So what your saying is that wild animals should be left in the wild? :hmm:


----------



## C4VEMAN-5AM (May 30, 2009)

Ozgi said:


> What animals do you keep just out of interest?
> 
> If you have snakes/lizards etc... even if they are CB they will still have wild instincts. Just because their generation is CB doesn't erase all natural behaviour.


 Im new to reptiles, so i only have one corn snake.

Chickens ducks, dogs cats, and a rabbit.

I just basically disagree, woud you go out grab a snake in the open and put it in a viv?

I think its sick, just cause they still have theyre natural instincts doesnet make a differene.


----------



## C4VEMAN-5AM (May 30, 2009)

LoveForLizards said:


> So what your saying is that wild animals should be left in the wild? :hmm:


Yes......

And before anyone says anything, i know they were once caught, but god just leave em alone instead of stressing them out even more buy taking them.
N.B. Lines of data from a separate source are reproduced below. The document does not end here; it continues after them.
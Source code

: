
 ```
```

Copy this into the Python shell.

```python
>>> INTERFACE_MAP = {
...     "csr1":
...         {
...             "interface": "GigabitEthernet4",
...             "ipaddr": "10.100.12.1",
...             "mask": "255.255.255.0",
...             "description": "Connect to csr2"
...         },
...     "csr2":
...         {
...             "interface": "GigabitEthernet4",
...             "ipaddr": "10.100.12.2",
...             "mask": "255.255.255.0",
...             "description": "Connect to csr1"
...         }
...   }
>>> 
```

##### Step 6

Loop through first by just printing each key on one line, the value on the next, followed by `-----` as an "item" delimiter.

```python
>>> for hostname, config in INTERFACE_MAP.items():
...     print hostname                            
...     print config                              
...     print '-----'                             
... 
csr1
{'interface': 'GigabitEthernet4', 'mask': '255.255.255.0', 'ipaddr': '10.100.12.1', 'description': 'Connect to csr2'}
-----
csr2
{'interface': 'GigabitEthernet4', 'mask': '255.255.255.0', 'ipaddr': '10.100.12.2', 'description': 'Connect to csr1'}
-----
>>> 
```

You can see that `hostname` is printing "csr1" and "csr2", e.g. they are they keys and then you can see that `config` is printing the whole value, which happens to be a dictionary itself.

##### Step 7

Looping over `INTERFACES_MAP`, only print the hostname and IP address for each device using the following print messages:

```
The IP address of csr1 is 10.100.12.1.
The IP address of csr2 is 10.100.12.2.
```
And what if the trout does die in the tank?


----------



## Esfa (Apr 15, 2007)

C4VEMAN-5AM said:


> I just basically disagree, woud you go out grab a snake in the open and put it in a viv?


Yep!
Remove all it's predators, supply it with a constant supply of food, give it a stable environment, treat it when unwell....


----------



## C4VEMAN-5AM (May 30, 2009)

Esfa said:


> Yep!
> Remove all it's predators, supply it with a constant supply of food, give it a stable environment, treat it when unwell....


If it was so severe they would be extinct, but their not i see them all the time.

Leave nature be. : victory:

Not to mention the amount of stress, and the possibility it had eggs, and mites and ticks, that could go to your other animas.


----------



## Ozgi (Jun 1, 2008)

C4VEMAN-5AM said:


> Im new to reptiles, so i only have one corn snake.
> 
> Chickens ducks, dogs cats, and a rabbit.
> 
> ...


No I don't agree with it personally and would never do it myself.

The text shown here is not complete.